Zhang Zhidong fit construire une fonderie à Wuhan, jetant les bases de ce qui allait permettre à la ville de prétendre au titre de plus grand centre industriel de Chine. Il dirigea également la construction de la ligne de chemin de fer reliant Pékin à Hankou, ce qui éleva Wuhan au rang de « carrefour des neuf provinces ». Il a aussi fondé à Wuhan le premier arsenal de Chine – le « Hanyang 88 » était autrefois le fusil le plus célèbre du pays. C’est encore lui qui fit bâtir la digue qui a permis à la ville de devenir la mégalopole qu’elle est aujourd’hui. Long de 34 kilomètres, cet ouvrage est toujours là et porte aujourd’hui le nom de « digue du gouverneur Zhang ».

Zhang Zhidong accordait aussi beaucoup d’importance à l’éducation. C’est à lui que l’on doit l’engouement pour la création d’écoles et autres académies à Wuchang à cette époque. De nombreux révolutionnaires sont sortis de ces écoles, parmi lesquels Huang Xing et Song Jiaoren, compagnons de route de Sun Yat-Sen. Forte de ces fondations solides, Wuchang a poursuivi dans cette voie et accueille aujourd’hui un grand nombre d’universités.

Il existe un mot pour qualifier toutes ces choses accomplies par Zhang Zhidong : « ouverture ». Si nous sommes habitués aujourd’hui à ce que le progrès se manifeste sous cette forme de l’ouverture, il en allait différemment dans la société féodale de l’époque impériale. Il fallut que des hommes montrent le chemin et prennent les choses en main. Zhang Zhidong fut l’un d’entre eux.  

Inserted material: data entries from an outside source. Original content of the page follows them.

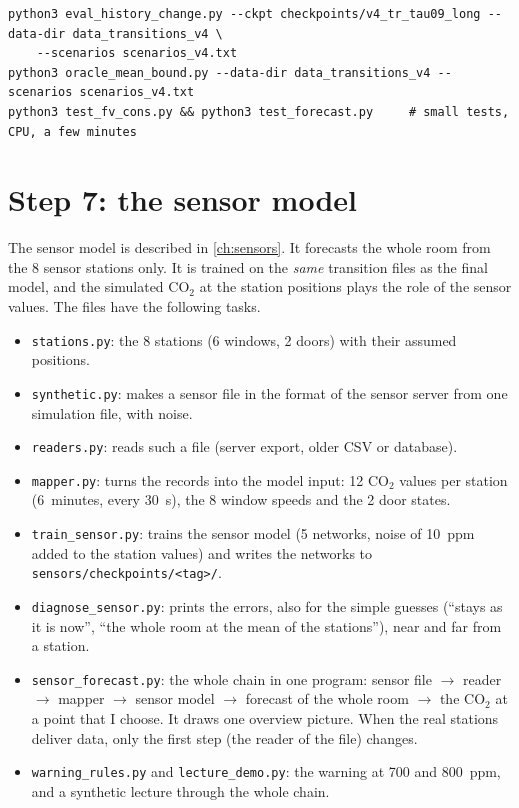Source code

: \begin{lstlisting}[breaklines=true,postbreak=\space]
python3 eval_history_change.py --ckpt checkpoints/v4_tr_tau09_long --data-dir data_transitions_v4 \
    --scenarios scenarios_v4.txt
python3 oracle_mean_bound.py --data-dir data_transitions_v4 --scenarios scenarios_v4.txt
python3 test_fv_cons.py && python3 test_forecast.py     # small tests, CPU, a few minutes
\end{lstlisting}


\section{Step 7: the sensor model}
The sensor model is described in \cref{ch:sensors}. It forecasts the whole room from the 8 sensor stations only. It is trained on the \emph{same} transition files as
the final model, and the simulated CO$_2$ at the station positions plays the role of the sensor values. The files have
the following tasks.
\begin{itemize}
  \item \texttt{stations.py}: the 8 stations (6 windows, 2 doors) with their assumed positions.
  \item \texttt{synthetic.py}: makes a sensor file in the format of the sensor server from one simulation file, with noise.
  \item \texttt{readers.py}: reads such a file (server export, older CSV or database).
  \item \texttt{mapper.py}: turns the records into the model input: 12 CO$_2$ values per station (6~minutes, every 30~s), the 8 window
        speeds and the 2 door states.
  \item \texttt{train\_sensor.py}: trains the sensor model (5 networks, noise of 10~ppm added to the station values) and
        writes the networks to \texttt{sensors/checkpoints/<tag>/}.
  \item \texttt{diagnose\_sensor.py}: prints the errors, also for the simple guesses (``stays as it is now'', ``the whole room at the
        mean of the stations''), near and far from a station.
  \item \texttt{sensor\_forecast.py}: the whole chain in one program: sensor file $\rightarrow$ reader $\rightarrow$ mapper $\rightarrow$ sensor model
        $\rightarrow$ forecast of the whole room $\rightarrow$ the CO$_2$ at a point that I choose. It draws one overview picture.
        When the real stations deliver data, only the first step (the reader of the file) changes.
  \item \texttt{warning\_rules.py} and \texttt{lecture\_demo.py}: the warning at 700 and 800~ppm, and a synthetic lecture through the whole chain.
\end{itemize}

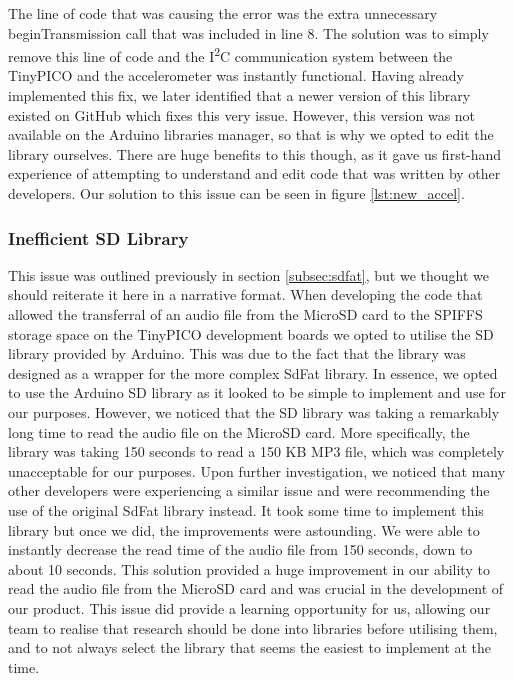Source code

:                 The line of code that was causing the error was the extra unnecessary beginTransmission call that was included in line 8. The solution was to simply remove this line of code and the I\textsuperscript{2}C communication system between the TinyPICO and the accelerometer was instantly functional. Having already implemented this fix, we later identified that a newer version of this library existed on GitHub which fixes this very issue. However, this version was not available on the Arduino libraries manager, so that is why we opted to edit the library ourselves. There are huge benefits to this though, as it gave us first-hand experience of attempting to understand and edit code that was written by other developers. Our solution to this issue can be seen in figure \ref{lst:new_accel}.

                

            \subsubsection{Inefficient SD Library}
            \label{subsubsec:sd}

                This issue was outlined previously in section \ref{subsec:sdfat}, but we thought we should reiterate it here in a narrative format. When developing the code that allowed the transferral of an audio file from the MicroSD card to the SPIFFS storage space on the TinyPICO development boards we opted to utilise the SD library provided by Arduino. This was due to the fact that the library was designed as a wrapper for the more complex SdFat library. In essence, we opted to use the Arduino SD library as it looked to be simple to implement and use for our purposes. However, we noticed that the SD library was taking a remarkably long time to read the audio file on the MicroSD card. More specifically, the library was taking 150 seconds to read a 150 KB MP3 file, which was completely unacceptable for our purposes. Upon further investigation, we noticed that many other developers were experiencing a similar issue and were recommending the use of the original SdFat library instead. It took some time to implement this library but once we did, the improvements were astounding. We were able to instantly decrease the read time of the audio file from 150 seconds, down to about 10 seconds. This solution provided a huge improvement in our ability to read the audio file from the MicroSD card and was crucial in the development of our product. This issue did provide a learning opportunity for us, allowing our team to realise that research should be done into libraries before utilising them, and to not always select the library that seems the easiest to implement at the time.

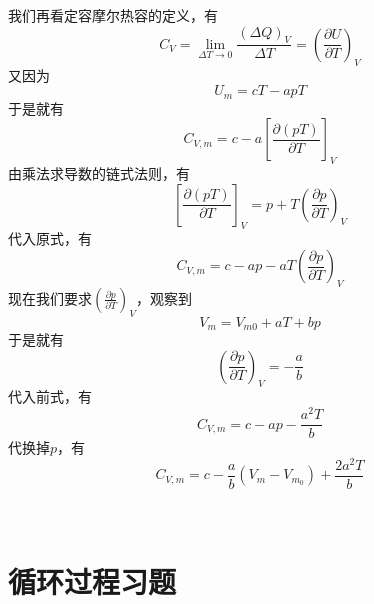 \documentclass[lang=cn,10pt]{elegantbook}
\begin{document}
\begin{solution}
		我们再看定容摩尔热容的定义，有
		\begin{equation*}
				C_{V}=\lim_{\varDelta T\rightarrow 0} \frac{	\left( \varDelta Q \right) _V}{\varDelta T}=\left( \frac{\partial U}{\partial T} \right) _V
		\end{equation*}
		又因为
		\begin{equation*}
			U_{m}=cT-apT
		\end{equation*}
		于是就有
		\begin{equation*}
			C_{V,m}=c-a\left[ \frac{\partial \left( pT \right)}{\partial T} \right] _V
		\end{equation*}
		由乘法求导数的链式法则，有
		\begin{equation*}
			\left[ \frac{\partial \left( pT \right)}{\partial T} \right] _V=p+T(\frac{\partial p}{\partial T})_{V}
		\end{equation*}
		代入原式，有
		\begin{equation*}
			C_{V,m}=c-ap-aT(\frac{\partial p}{\partial T})_{V}
		\end{equation*}
		现在我们要求$(\frac{\partial p}{\partial T})_{V}$，观察到
		\begin{equation*}
			V_{m}=V_{m0}+aT+bp
		\end{equation*}
		于是就有
		\begin{equation*}
			(\frac{\partial p}{\partial T})_{V}=-\frac{a}{b}
		\end{equation*}
		代入前式，有
		\begin{equation*}
			C_{V,m}=c-ap-\frac{a^{2}T}{b}
		\end{equation*}
		代换掉$p$，有
		\begin{equation*}
				C_{V,m}=c-\frac{a}{b}(V_{m}-V_{m_{0}})+\frac{2a^{2}T}{b}
		\end{equation*}
	\end{solution}
	~\\
	\section{循环过程习题}
	
\end{document}
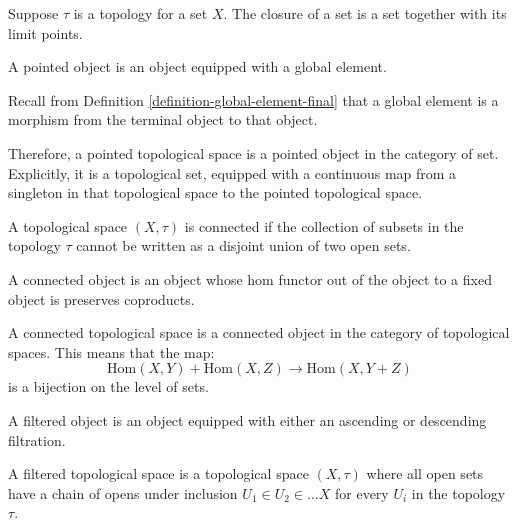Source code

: \begin{definition}
	\label{definition-closure}
	Suppose $\tau$ is a topology for a set $X$.
	The closure of a set is a set together with its limit points.
\end{definition}

\begin{definition}
    \label{definition-pointed-topological-space}
    A pointed object is an object equipped with a global element.

    Recall from Definition \ref{definition-global-element-final} that a global element is a morphism from the terminal object to that object.

    Therefore, a pointed topological space is a pointed object in the category of set. Explicitly, it is a topological set, equipped with a continuous map from a singleton in that topological space to the pointed topological space.
\end{definition}

\begin{definition}
    \label{definition-connected-topological-space-disjoint}
    A topological space $(X, \tau)$
	is connected if the collection of subsets in the topology $\tau$ cannot be written as a disjoint union of two open sets.
\end{definition}

\begin{definition}
    \label{definition-connected-topological-space-internal}
    A connected object is an object whose hom functor out of the object to a fixed object is preserves coproducts.

	A connected topological space is a connected object in the category of topological spaces.
	This means that the map:
	\begin{equation}
		\mathrm{Hom}(X,Y) + \mathrm{Hom}(X,Z)
		\rightarrow \mathrm{Hom}(X,Y+Z)
	\end{equation}
	is a bijection on the level of sets.
\end{definition}

\begin{definition}
    \label{definition-filtered-topological-space}
    A filtered object is an object equipped with either an ascending or descending filtration.

	A filtered topological space is a topological space $(X, \tau)$ where all open sets have a chain of opens under inclusion $U_1 \in U_2 \in ... X$ for every $U_i$ in the topology $\tau$.
\end{definition}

Quand on prend conscience de tout ce qu’il entreprit d’innovant à Wuhan et du nouvel équilibre social que cela créa, il n’y a finalement rien d’étonnant à ce que ce soit à Wuchang qu’aient été tirés les premiers coups de feu qui conduisirent à la chute du système impérial.

Aujourd’hui encore, l’influence de tout ce qu’a accompli Zhang Zhidong à cette époque continue à se faire sentir à Wuhan, plus d’un siècle plus tard.

6.

Si la fonderie et l’arsenal furent édifiés par Zhang Zhidong à Hanyang, ce n’est pas à ses sites industriels que l’on pense quand on évoque ce nom à Wuhan aujourd’hui, mais plutôt à une belle histoire de musique et d’amitié.

On raconte que jadis, vers l’époque des Printemps et Automne et des Royaumes combattants, un homme du royaume de Chu qui se nommait Yu Boya excellait au luth. Un jour, alors qu’il naviguait sur le Yangzi, la pluie se mit à tomber et le vent à souffler en bourrasques. Il jeta l’ancre au niveau de Hanyang. Le soir venu, désœuvré, il prit son luth pour en jouer. Un bûcheron appelé Zhong Ziqi qui s’était abrité de la pluie sur la rive l’entendit et perçut exactement ce qu’avait à l’esprit Yu Boya en jouant : d’abord une montagne, puis le fleuve. Cela plut beaucoup à ce dernier. Les deux hommes se lièrent d’amitié. L’année suivante, Yu Boya revint à Hanyang pour rendre visite à son ami. Mais il apprit qu’il n’était plus de ce monde. Profondément affligé, il brisa son luth sur-le-champ, estimant qu’il ne valait plus la peine d’en jouer désormais.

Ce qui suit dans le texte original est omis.